WHAT YOU WILL DO:
Using the records below, report how many lines include "each", and give no more than the number.

**** TASK MATERIAL ****

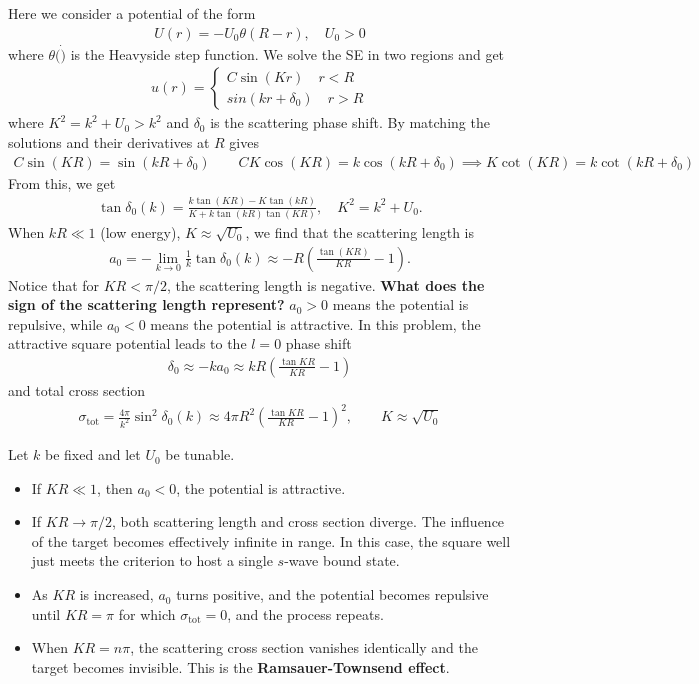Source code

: \documentclass{book}
\theoremstyle{definition}
\newcommand{\f}[2]{\frac{#1}{#2}}
\newcommand{\lp}{\left(}
\newcommand{\rp}{\right)}
\begin{document}
Here we consider a potential of the form
\begin{align*}
	U(r) = -U_0 \theta(R-r), \quad U_0 > 0
\end{align*}
where $\theta(\dot)$ is the Heavyside step function. We solve the SE in two regions and get 
\begin{align*}
	u(r) = \begin{cases}
		C\sin(Kr) \quad r < R \\
		sin(kr + \delta_0) \quad r > R
	\end{cases}
\end{align*}
where $K^2 = k^2 + U_0 > k^2$ and $\delta_0$ is the scattering phase shift. By matching the solutions and their derivatives at $R$ gives
\begin{align*}
	C\sin(KR) = \sin(kR + \delta_0) \quad\quad CK\cos(KR) = k\cos(kR + \delta_0) \implies K\cot(KR) = k\cot(kR+ \delta_0)
\end{align*}
From this, we get
\begin{align*}
	\tan \delta_0 (k)= \f{k\tan(KR) - K\tan(kR)}{K + k\tan(kR)\tan(KR)}, \quad K^2 = k^2 + U_0.
\end{align*}
When $kR \ll 1$ (low energy), $K \approx \sqrt{U_0}$, we find that the scattering length is 
\begin{align*}
	a_0 = -\lim_{k\to 0} \f{1}{k}\tan \delta_0(k) \approx -R \lp \f{\tan(KR)}{KR} - 1 \rp.
\end{align*}
Notice that for $KR < \pi/2$, the scattering length is negative. \textbf{What does the sign of the scattering length represent?} $a_0 > 0$ means the potential is repulsive, while $a_0 < 0$ means the potential is attractive. In this problem, the attractive square potential leads to the $l=0$ phase shift
\begin{align*}
	\delta_0 \approx -ka_0 \approx kR \lp \f{\tan KR}{KR} - 1 \rp
\end{align*}
and total cross section
\begin{align*}
	\sigma_\text{tot} = \f{4\pi}{k^2}\sin^2 \delta_0(k) \approx 4\pi R^2 \lp \f{\tan KR}{KR} - 1 \rp^2, \quad \quad K \approx \sqrt{U_0}
\end{align*}

Let $k$ be fixed and let $U_0$ be tunable. 
\begin{itemize}
	\item If $KR \ll 1$, then $a_0 < 0$, the potential is attractive.
	
	\item If $KR \to \pi/2$, both scattering length and cross section diverge. The influence of the target becomes effectively infinite in range. In this case, the square well just meets the criterion to host a single $s$-wave bound state. 
	
	\item As $KR$ is increased, $a_0$ turns positive, and the potential becomes repulsive until $KR = \pi$ for which $\sigma_\text{tot} = 0$, and the process repeats. 
	
	\item When $KR = n\pi$, the scattering cross section vanishes identically and the target becomes invisible. This is the \textbf{Ramsauer-Townsend effect}.
\end{itemize}
\end{document}
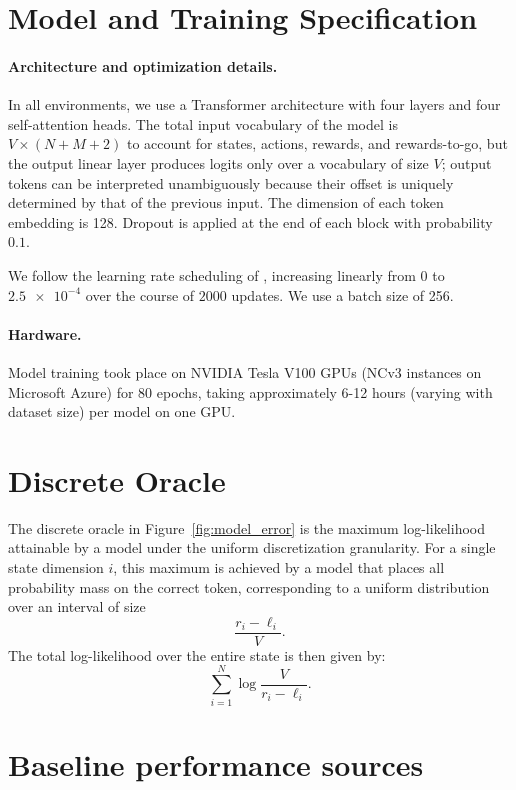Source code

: \newpage
\begin{appendices}

\section{Model and Training Specification}
\label{sec:details}

\paragraph{Architecture and optimization details.}
In all environments, we use a Transformer architecture with four layers and four self-attention heads.
The total input vocabulary of the model is $V \times (N + M + 2)$ to account for states, actions, rewards, and rewards-to-go, but the output linear layer produces logits only over a vocabulary of size $V$; output tokens can be interpreted unambiguously because their offset is uniquely determined by that of the previous input.
The dimension of each token embedding is 128.
Dropout is applied at the end of each block with probability $0.1$.

We follow the learning rate scheduling of \citep{radford2018improving}, increasing linearly from 0 to $\num{2.5e-4}$ over the course of $2000$ updates.
We use a batch size of 256. 

\paragraph{Hardware.}
Model training took place on NVIDIA Tesla V100 GPUs (NCv3 instances on Microsoft Azure) for 80 epochs, taking approximately 6-12 hours (varying with dataset size) per model on one GPU.


\section{Discrete Oracle}
\label{app:oracle}
The discrete oracle in Figure~\ref{fig:model_error} is the maximum log-likelihood attainable by a model under the uniform discretization granularity.
For a single state dimension $i$, this maximum is achieved by a model that places all probability mass on the correct token, corresponding to a uniform distribution over an interval of size
\[
\frac{r_i - \ell_i}{V}.
\]
The total log-likelihood over the entire state is then given by:
\[
\sum_{i=1}^{N} \log\frac{V}{r_i - \ell_i}.
\]

\section{Baseline performance sources}
\label{app:baselines}


\end{appendices}
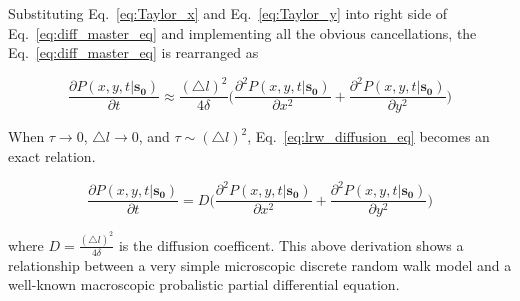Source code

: Substituting Eq.~\ref{eq:Taylor_x} and Eq.~\ref{eq:Taylor_y} into
right side of Eq.~\ref{eq:diff_master_eq} and implementing
all the obvious cancellations, the Eq.~\ref{eq:diff_master_eq} is
rearranged as

\begin{equation}\label{eq:lrw_diffusion_eq}
  \frac{\partial P(x, y, t | \bm{s_0})}{\partial t} \approx
  \frac{(\triangle l)^2}{4 \delta} \Big( \frac{\partial ^2 P(x, y, t |
    \bm{s_0})}{\partial x^2} + \frac{\partial ^2 P(x, y, t |
    \bm{s_0})}{\partial y^2}\Big)
\end{equation}

When $\tau \rightarrow 0$, $\triangle l \rightarrow 0$, and $\tau \sim (\triangle l)^2$, Eq.~\ref{eq:lrw_diffusion_eq} becomes an exact
relation.

\begin{equation}\label{eq:limit_lrw_diffusion_eq}
  \frac{\partial P(x, y, t | \bm{s_0})}{\partial t} = D \Big( \frac{\partial ^2 P(x, y, t | \bm{s_0})}{\partial x^2} + \frac{\partial ^2 P(x, y, t |\bm{s_0})}{\partial y^2}\Big)
\end{equation}

where $D = \frac{(\triangle l)^2}{4 \delta}$ is the diffusion
coefficent. This above derivation shows a relationship between a very
simple microscopic discrete random walk model and a well-known
macroscopic probalistic partial differential equation.





    











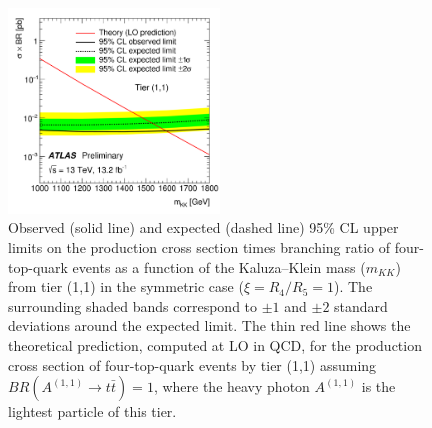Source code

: \begin{figure}[t!]
 \centering
\includegraphics[width=0.5\textwidth]{figures/VLQ/fig_20.png}
\captionsetup{width=0.85\textwidth} \caption{\small Observed (solid line) and expected (dashed line) 95\% CL upper limits on the production cross section times branching ratio
of four-top-quark events as a function of the Kaluza--Klein mass ($m_{KK}$) from tier (1,1) in the symmetric case ($\xi=R_4/R_5=1$).
The surrounding shaded bands correspond to $\pm1$ and $\pm2$ standard deviations around the expected limit. 
The thin red line shows the theoretical prediction, computed at LO in QCD, for the production cross section of four-top-quark events 
by tier (1,1) assuming $BR(A^{(1,1)}\to t\bar{t})=1$, where the heavy photon $A^{(1,1)}$ is the lightest particle of this tier.}
\label{sec:vlq:fig:uedrpp}
\end{figure}

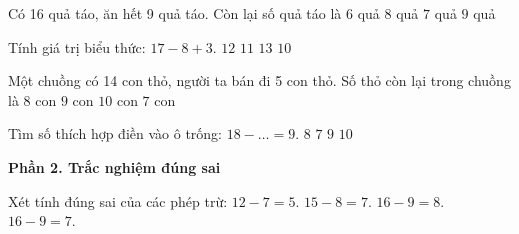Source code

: \begin{ex} %
Có 16 quả táo, ăn hết 9 quả táo. Còn lại số quả táo là
\choice
{$6$ quả}
{$8$ quả}
{\True $7$ quả}
{$9$ quả}
\end{ex}

\begin{ex} %
Tính giá trị biểu thức: $17 - 8 + 3$.
\choice
{\True $12$}
{$11$}
{$13$}
{$10$}
\end{ex}

\begin{ex} %
Một chuồng có 14 con thỏ, người ta bán đi 5 con thỏ. Số thỏ còn lại trong chuồng là
\choice
{$8$ con}
{\True $9$ con}
{$10$ con}
{$7$ con}
\end{ex}

\begin{ex} %
Tìm số thích hợp điền vào ô trống: $18 - \dots = 9$.
\choice
{$8$}
{$7$}
{\True $9$}
{$10$}
\end{ex}

\textbf{Phần 2. Trắc nghiệm đúng sai}

\begin{ex} %
Xét tính đúng sai của các phép trừ:
\choiceTF
{\True $12 - 7 = 5$.}
{\True $15 - 8 = 7$.}
{$16 - 9 = 8$.}
{\True $16 - 9 = 7$.}
\end{ex}

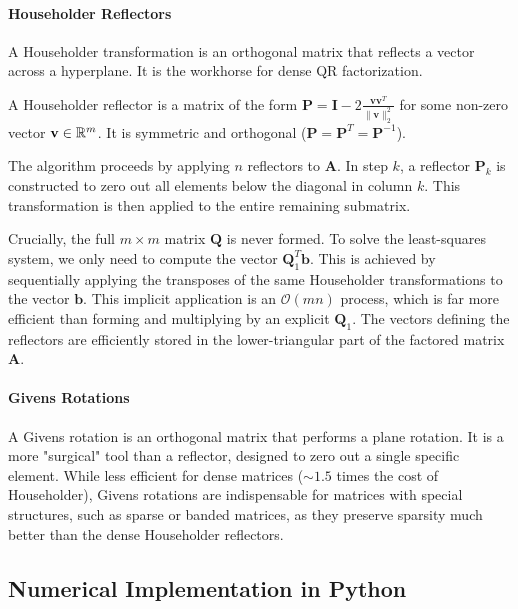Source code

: \paragraph{Householder Reflectors}
A Householder transformation is an orthogonal matrix that reflects a vector across a hyperplane. It is the workhorse for dense QR factorization. 

\begin{definition}
A Householder reflector is a matrix of the form $\mathbf{P} = \mathbf{I} - 2 \frac{\mathbf{v}\mathbf{v}^T}{\|\mathbf{v}\|_2^2}$ for some non-zero vector $\mathbf{v} \in \R^m$. It is symmetric and orthogonal ($\mathbf{P} = \mathbf{P}^T = \mathbf{P}^{-1}$).
\end{definition}

The algorithm proceeds by applying $n$ reflectors to $\mathbf{A}$. In step $k$, a reflector $\mathbf{P}_k$ is constructed to zero out all elements below the diagonal in column $k$. This transformation is then applied to the entire remaining submatrix.

\begin{remark}[Implicit Q]
Crucially, the full $m \times m$ matrix $\mathbf{Q}$ is never formed. To solve the least-squares system, we only need to compute the vector $\mathbf{Q}_1^T\mathbf{b}$. This is achieved by sequentially applying the transposes of the same Householder transformations to the vector $\mathbf{b}$. This implicit application is an $\mathcal{O}(mn)$ process, which is far more efficient than forming and multiplying by an explicit $\mathbf{Q}_1$. The vectors defining the reflectors are efficiently stored in the lower-triangular part of the factored matrix $\mathbf{A}$.
\end{remark}

\paragraph{Givens Rotations}
A Givens rotation is an orthogonal matrix that performs a plane rotation. It is a more "surgical" tool than a reflector, designed to zero out a single specific element. While less efficient for dense matrices ($\sim 1.5$ times the cost of Householder), Givens rotations are indispensable for matrices with special structures, such as sparse or banded matrices, as they preserve sparsity much better than the dense Householder reflectors. 

\subsection{Numerical Implementation in Python}

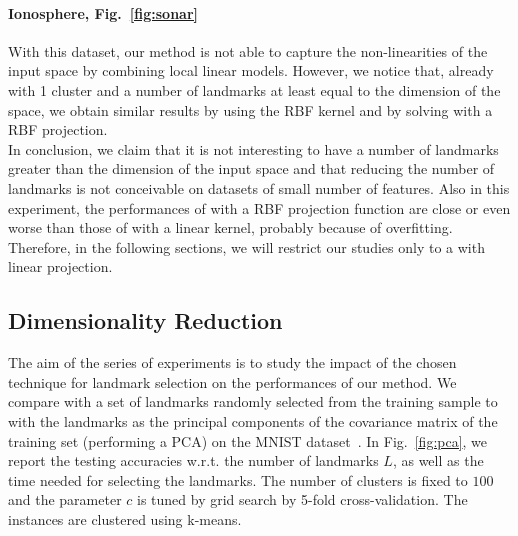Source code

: \paragraph{Ionosphere, Fig.~\ref{fig:sonar}} With this dataset, our method is not able to capture the non-linearities of the input space by combining local linear models. However, we notice that, already with 1 cluster and a number of landmarks at least equal to the dimension of the space, we obtain similar results by using the RBF kernel and by solving \landSVM with a RBF projection.
\\
 
In conclusion, we  claim that it is not interesting to have a number of landmarks greater than the dimension of the input space and that reducing the number of landmarks is not conceivable on datasets of small number of features. 
Also in this experiment, the performances of \landSVM with a RBF projection function are close or even worse than those of \landSVM with a linear kernel, probably because of overfitting. Therefore, in the following sections, we will restrict our studies only to a \landSVM with linear projection.

\subsection{Dimensionality Reduction}
The aim of the series of experiments is to study the impact of the chosen technique for landmark selection on the performances of our method. We compare  \landSVM with a set of landmarks randomly selected from the training sample to \landSVM with the landmarks as the principal components of the covariance matrix of the training set (performing a PCA) on the MNIST dataset~\cite{lecun-mnisthandwrittendigit-2010}. In Fig.~\ref{fig:pca}, we report the testing accuracies w.r.t. the number of landmarks $L$, as well as the time needed for selecting the landmarks. The number of clusters is fixed to $100$ and the parameter $c$ is tuned by grid search by 5-fold cross-validation. The instances are clustered using k-means. 


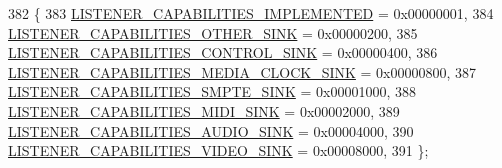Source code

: \begin{DoxyCode}
382 \{
383     \hyperlink{namespaceavdecc__lib_a33513c6f04512c43c67fb5f990c10655ae411ea6af800023a0490c123486b5ff4}{LISTENER\_CAPABILITIES\_IMPLEMENTED} = 0x00000001,
384     \hyperlink{namespaceavdecc__lib_a33513c6f04512c43c67fb5f990c10655a9fde1c1e01e85cc6ebed6f7b7fbdf6da}{LISTENER\_CAPABILITIES\_OTHER\_SINK} = 0x00000200,
385     \hyperlink{namespaceavdecc__lib_a33513c6f04512c43c67fb5f990c10655a79fe547c0c351ab5b8e0f44b7551fdfe}{LISTENER\_CAPABILITIES\_CONTROL\_SINK} = 0x00000400,
386     \hyperlink{namespaceavdecc__lib_a33513c6f04512c43c67fb5f990c10655ad48535bf6ad024caf162493904acdf0c}{LISTENER\_CAPABILITIES\_MEDIA\_CLOCK\_SINK} = 0x00000800,
387     \hyperlink{namespaceavdecc__lib_a33513c6f04512c43c67fb5f990c10655a46d00689710af604cba0517e4a63a239}{LISTENER\_CAPABILITIES\_SMPTE\_SINK} = 0x00001000,
388     \hyperlink{namespaceavdecc__lib_a33513c6f04512c43c67fb5f990c10655abf4582758cc580861006c0bf61af992e}{LISTENER\_CAPABILITIES\_MIDI\_SINK} = 0x00002000,
389     \hyperlink{namespaceavdecc__lib_a33513c6f04512c43c67fb5f990c10655a7a70893f7bfdd82558d2f7d535b87307}{LISTENER\_CAPABILITIES\_AUDIO\_SINK} = 0x00004000,
390     \hyperlink{namespaceavdecc__lib_a33513c6f04512c43c67fb5f990c10655a6f05773e1ac93968146dc84808051271}{LISTENER\_CAPABILITIES\_VIDEO\_SINK} = 0x00008000,
391 \};
\end{DoxyCode}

****

ANSWER SECTION:
2